Sat in Newcastle Airport at 4:30am, I can tell you that the excitement was there on the inside even if we looked half asleep on the surface. The 2 and a half hour wait for our first flight to London Heathrow didn’t help this either.

This first flight only took 50 minutes; therefore it felt as though we were barely in the air. The sun had fully risen by the time we touched down in London; at this point we had plenty of time to make our connecting flight. This time was shortened a fair bit when our plane was stuck outside the terminal waiting for a place to park up. Slightly frustrating, but we didn’t need to fret; even if the gate for the second flight was some distance away.

A shuttle train goes between the gates at Terminal 5. We needed to stay on for the two stops, once at the gate we noticed we’d arrived just before the boarding announcement was made. Once on board, we made our way through the enormous Boeing 747 to our seats. Getting comfy for the seven hour flight was the next main task.

Not to sound too easily pleased, but thundering down the run way was something pretty special. It was phenomenal to think how something this big could even get off the group, but there we were on our way over to North America.

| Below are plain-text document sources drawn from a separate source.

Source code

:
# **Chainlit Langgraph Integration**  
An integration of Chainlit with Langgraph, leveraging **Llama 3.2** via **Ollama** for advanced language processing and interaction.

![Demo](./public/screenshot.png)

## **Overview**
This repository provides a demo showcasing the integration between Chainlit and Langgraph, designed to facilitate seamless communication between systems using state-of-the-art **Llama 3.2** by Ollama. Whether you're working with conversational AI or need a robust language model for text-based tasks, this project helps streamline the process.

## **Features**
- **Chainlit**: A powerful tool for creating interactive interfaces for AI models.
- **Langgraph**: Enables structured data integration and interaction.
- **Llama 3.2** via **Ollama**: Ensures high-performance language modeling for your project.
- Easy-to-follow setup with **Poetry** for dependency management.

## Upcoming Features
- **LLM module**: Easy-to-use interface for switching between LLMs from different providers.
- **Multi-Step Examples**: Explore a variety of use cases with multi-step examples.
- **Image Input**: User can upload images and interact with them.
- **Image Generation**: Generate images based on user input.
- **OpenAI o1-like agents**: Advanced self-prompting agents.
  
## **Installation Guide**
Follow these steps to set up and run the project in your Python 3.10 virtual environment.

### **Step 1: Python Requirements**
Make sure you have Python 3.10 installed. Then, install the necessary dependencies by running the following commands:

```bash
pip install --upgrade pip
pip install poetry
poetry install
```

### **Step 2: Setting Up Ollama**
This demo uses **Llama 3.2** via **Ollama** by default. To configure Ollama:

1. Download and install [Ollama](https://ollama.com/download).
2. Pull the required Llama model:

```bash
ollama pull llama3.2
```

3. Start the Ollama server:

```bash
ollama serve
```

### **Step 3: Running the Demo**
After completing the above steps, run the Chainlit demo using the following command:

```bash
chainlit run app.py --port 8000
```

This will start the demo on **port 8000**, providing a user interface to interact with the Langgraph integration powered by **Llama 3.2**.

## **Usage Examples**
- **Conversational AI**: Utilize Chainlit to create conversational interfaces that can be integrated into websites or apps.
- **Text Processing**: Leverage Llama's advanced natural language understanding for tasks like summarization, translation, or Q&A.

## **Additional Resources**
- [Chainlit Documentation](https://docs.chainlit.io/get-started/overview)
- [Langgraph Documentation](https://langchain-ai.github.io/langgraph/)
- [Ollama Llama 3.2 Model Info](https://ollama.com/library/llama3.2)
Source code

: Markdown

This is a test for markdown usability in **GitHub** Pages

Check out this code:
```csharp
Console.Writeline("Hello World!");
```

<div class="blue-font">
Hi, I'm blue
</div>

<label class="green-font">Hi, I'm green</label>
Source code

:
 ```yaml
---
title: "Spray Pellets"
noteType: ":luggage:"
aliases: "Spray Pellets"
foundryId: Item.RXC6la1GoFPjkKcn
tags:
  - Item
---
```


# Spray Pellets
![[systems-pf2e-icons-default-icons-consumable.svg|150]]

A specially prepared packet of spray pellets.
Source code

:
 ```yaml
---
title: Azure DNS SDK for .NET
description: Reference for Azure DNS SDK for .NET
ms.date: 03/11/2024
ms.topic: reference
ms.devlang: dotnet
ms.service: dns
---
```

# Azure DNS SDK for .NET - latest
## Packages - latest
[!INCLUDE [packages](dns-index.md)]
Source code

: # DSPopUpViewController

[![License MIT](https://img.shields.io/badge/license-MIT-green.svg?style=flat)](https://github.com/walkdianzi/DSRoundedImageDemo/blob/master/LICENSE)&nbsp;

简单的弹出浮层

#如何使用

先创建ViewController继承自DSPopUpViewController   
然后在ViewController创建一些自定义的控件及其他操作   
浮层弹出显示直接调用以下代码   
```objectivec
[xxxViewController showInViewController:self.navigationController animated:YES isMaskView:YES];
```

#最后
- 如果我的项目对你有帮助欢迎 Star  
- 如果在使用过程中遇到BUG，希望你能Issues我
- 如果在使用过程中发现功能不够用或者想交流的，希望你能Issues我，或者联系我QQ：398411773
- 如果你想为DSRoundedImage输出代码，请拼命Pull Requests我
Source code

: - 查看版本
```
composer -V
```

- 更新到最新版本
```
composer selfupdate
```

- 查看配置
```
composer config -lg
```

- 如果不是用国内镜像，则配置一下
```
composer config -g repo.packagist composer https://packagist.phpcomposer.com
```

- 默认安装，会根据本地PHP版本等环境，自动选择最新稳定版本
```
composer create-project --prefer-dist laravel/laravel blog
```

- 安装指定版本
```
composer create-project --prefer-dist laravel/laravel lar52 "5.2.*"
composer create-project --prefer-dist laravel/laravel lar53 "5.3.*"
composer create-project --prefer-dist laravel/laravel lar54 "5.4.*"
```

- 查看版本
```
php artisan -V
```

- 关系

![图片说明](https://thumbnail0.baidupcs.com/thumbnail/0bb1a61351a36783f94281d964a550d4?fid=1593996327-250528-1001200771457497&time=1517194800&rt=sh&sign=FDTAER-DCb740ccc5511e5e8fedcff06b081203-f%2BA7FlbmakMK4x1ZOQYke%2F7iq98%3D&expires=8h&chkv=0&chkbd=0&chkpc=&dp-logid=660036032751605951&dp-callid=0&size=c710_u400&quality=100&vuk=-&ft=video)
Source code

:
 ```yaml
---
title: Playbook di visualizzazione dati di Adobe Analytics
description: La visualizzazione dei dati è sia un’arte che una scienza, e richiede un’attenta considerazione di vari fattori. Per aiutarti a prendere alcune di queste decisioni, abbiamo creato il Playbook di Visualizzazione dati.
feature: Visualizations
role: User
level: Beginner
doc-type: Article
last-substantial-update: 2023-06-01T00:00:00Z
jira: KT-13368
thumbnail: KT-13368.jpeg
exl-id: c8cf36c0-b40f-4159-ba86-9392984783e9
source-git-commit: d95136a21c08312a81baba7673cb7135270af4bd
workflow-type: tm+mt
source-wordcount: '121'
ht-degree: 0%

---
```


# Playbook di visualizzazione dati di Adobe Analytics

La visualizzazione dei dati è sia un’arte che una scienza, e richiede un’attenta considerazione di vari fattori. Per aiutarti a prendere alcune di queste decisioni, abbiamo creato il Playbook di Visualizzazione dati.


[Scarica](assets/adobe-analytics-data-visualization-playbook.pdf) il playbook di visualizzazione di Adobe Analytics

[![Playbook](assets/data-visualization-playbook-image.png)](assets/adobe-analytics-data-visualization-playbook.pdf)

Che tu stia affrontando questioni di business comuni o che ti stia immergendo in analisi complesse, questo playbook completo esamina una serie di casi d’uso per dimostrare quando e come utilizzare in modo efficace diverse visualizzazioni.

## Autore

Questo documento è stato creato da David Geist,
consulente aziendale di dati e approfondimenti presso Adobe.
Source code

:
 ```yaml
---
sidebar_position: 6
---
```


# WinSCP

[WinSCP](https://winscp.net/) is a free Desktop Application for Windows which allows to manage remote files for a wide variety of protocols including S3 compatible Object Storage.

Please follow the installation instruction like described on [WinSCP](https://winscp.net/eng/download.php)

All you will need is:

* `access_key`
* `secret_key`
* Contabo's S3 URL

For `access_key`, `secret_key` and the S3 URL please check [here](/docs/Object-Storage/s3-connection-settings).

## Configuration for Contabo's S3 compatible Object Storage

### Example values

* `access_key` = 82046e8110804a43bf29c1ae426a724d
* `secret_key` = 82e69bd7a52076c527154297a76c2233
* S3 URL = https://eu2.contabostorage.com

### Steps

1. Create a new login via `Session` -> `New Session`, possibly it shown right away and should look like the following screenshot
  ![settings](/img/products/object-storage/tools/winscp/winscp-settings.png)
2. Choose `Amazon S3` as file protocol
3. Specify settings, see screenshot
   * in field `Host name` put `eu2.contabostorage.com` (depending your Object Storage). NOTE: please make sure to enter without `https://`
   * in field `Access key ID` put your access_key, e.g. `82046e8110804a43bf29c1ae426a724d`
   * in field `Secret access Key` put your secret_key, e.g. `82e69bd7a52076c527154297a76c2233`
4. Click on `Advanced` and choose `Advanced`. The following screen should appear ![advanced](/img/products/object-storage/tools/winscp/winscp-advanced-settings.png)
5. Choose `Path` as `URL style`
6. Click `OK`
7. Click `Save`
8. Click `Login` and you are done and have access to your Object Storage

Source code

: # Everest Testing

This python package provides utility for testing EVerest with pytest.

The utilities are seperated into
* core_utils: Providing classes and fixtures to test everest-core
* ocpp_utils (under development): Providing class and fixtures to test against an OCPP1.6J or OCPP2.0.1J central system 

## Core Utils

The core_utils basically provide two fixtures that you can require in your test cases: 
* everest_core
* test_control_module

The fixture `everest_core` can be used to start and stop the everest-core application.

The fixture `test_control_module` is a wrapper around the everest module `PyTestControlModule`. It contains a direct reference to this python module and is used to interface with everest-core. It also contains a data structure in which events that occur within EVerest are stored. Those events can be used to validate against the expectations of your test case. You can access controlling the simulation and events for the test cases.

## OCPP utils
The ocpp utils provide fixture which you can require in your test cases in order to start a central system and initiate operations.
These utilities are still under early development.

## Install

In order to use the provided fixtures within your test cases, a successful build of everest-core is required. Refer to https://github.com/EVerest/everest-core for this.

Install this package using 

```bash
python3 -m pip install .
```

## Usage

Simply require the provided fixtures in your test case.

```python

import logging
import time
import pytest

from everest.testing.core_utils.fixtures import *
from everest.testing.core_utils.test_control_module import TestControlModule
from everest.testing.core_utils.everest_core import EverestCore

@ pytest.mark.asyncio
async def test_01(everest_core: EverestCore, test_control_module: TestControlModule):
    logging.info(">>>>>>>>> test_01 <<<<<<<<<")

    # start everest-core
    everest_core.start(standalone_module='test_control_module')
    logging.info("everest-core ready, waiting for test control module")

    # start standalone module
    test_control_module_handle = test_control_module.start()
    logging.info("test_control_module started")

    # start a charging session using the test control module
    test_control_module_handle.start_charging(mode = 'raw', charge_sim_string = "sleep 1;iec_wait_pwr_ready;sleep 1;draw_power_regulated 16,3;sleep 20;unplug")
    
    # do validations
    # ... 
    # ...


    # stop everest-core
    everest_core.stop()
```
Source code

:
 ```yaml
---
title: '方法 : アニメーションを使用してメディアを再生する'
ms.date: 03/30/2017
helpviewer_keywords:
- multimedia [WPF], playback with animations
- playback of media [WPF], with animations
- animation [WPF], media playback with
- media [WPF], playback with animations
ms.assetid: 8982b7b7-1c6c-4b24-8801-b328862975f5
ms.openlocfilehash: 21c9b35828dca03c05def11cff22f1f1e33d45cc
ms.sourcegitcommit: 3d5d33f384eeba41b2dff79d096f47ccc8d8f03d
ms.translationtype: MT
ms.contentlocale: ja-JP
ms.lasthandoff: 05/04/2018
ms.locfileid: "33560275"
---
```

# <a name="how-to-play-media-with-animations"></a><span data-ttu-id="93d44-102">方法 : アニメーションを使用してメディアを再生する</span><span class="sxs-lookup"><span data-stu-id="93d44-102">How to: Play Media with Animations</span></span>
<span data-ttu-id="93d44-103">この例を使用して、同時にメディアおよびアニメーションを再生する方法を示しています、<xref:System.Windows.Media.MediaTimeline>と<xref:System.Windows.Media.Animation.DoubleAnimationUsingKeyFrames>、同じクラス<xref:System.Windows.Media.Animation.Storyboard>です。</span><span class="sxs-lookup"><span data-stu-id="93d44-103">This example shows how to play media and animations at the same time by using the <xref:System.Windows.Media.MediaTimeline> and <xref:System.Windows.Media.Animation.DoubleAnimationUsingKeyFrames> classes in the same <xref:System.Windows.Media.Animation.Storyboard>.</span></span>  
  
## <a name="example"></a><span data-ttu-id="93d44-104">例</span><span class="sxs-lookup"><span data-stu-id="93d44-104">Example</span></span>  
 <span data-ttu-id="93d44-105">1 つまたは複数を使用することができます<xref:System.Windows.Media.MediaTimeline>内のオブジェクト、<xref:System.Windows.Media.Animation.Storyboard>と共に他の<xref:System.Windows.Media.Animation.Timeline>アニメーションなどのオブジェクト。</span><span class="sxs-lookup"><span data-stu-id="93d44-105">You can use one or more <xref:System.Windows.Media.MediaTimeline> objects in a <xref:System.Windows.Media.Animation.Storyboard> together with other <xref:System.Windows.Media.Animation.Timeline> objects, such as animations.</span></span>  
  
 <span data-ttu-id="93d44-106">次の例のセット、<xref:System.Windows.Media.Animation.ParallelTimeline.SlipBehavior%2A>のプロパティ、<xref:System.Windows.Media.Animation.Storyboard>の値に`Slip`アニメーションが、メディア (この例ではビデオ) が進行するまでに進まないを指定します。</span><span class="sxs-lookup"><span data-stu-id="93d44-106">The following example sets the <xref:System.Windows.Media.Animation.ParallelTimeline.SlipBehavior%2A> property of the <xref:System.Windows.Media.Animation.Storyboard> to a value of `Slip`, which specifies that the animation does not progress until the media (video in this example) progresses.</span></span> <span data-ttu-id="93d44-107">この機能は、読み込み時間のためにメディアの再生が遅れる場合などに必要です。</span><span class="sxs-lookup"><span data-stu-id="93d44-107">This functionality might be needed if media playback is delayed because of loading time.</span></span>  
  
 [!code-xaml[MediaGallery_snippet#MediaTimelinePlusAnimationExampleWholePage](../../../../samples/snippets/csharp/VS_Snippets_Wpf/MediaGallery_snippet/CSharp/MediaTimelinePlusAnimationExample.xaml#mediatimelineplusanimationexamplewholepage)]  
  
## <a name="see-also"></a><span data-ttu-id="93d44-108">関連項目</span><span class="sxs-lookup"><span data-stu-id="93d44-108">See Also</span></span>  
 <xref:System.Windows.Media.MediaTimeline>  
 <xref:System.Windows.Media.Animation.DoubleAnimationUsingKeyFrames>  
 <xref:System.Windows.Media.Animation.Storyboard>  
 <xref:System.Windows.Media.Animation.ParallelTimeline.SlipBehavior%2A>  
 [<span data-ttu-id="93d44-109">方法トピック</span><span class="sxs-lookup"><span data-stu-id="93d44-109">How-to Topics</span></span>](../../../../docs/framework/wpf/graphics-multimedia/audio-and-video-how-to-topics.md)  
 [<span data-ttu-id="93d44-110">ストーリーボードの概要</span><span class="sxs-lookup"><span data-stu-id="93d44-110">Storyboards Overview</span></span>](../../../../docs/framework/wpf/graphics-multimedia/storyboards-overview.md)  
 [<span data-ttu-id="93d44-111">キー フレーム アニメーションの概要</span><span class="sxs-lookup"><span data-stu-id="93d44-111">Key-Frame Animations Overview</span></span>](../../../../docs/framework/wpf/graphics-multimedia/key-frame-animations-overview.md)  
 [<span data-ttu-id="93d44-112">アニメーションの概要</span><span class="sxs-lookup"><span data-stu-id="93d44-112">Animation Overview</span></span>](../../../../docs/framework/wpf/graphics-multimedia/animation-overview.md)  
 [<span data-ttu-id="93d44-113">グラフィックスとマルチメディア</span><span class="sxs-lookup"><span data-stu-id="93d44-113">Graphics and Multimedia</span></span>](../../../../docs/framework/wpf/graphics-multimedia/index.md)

The journey was smooth enough to continue writing with very little turbulence. A novelty in these aircraft is being able to follow the 5500 kilometre journey on a map in the small screens in front of each seat. The route took us over the Atlantic Ocean, over Canada then down to Portland, Boston before landing at John F. Kennedy Airport at 11 am local time.

The travelling took its toll on me; if the hour long transfer to the city was any longer then I’d have been out for the count. Fortunately we arrived at our hotel just in time. Located in Times Square and with two subway stations within a ten minute walking radius, we were in a prime location to get around the city. Our first walk out was for dinner at the famous Hard Rock Cafe. It feels as though I’ve been to a branch in practically every new destination, I’ve got the shirts to prove it.

We weren’t to be out late, but it was nice to take in New York; even if it was only the smallest of glimpses.

A nine hour sleep in the comfiest beds ever was desperately needed after the tiredness had beaten us the day before. it was an early start in order to get as much done as we could, by 8:30am we were soaring through the subway destined for Battery Park. This was the meeting place of a tour whch would take us over to the Statue of Liberty and Ellis Island, a three hour excursion neither of us could wait for. The meeting point specifically was outside of Starbucks, a place which I later found out were ten a penny in the Big Apple, where we met our guide, handed a speaker and headphones before being whisked over to the ferry.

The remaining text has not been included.